PROVIDED RECORDS ::
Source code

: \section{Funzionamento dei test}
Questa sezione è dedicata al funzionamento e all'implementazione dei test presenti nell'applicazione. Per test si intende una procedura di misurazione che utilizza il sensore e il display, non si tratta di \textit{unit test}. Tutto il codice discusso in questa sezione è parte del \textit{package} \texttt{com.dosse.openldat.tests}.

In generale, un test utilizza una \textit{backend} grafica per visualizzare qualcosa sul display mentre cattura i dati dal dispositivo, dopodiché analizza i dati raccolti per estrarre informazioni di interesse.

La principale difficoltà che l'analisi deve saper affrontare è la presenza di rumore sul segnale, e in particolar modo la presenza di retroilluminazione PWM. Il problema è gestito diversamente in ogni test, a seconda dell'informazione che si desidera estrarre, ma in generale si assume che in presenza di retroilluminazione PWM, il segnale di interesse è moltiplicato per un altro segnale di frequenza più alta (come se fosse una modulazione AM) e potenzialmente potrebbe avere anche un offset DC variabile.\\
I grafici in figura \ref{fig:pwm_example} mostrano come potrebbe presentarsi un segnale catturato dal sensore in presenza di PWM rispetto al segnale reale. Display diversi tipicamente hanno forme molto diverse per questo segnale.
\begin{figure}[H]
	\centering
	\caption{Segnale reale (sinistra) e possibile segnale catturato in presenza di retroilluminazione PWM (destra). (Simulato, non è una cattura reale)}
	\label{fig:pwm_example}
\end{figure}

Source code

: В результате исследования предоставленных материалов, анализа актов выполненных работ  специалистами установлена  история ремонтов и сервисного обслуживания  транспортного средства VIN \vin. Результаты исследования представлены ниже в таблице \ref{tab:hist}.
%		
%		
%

DIRECTIONS :: Only these are to be transcribed: the line with "В результате исследования" and every line after it through the last line of the entries, each exactly.

RESULT OF THIS TASK ::
: В результате исследования предоставленных материалов, анализа актов выполненных работ  специалистами установлена  история ремонтов и сервисного обслуживания  транспортного средства VIN \vin. Результаты исследования представлены ниже в таблице \ref{tab:hist}.
%		
%		
%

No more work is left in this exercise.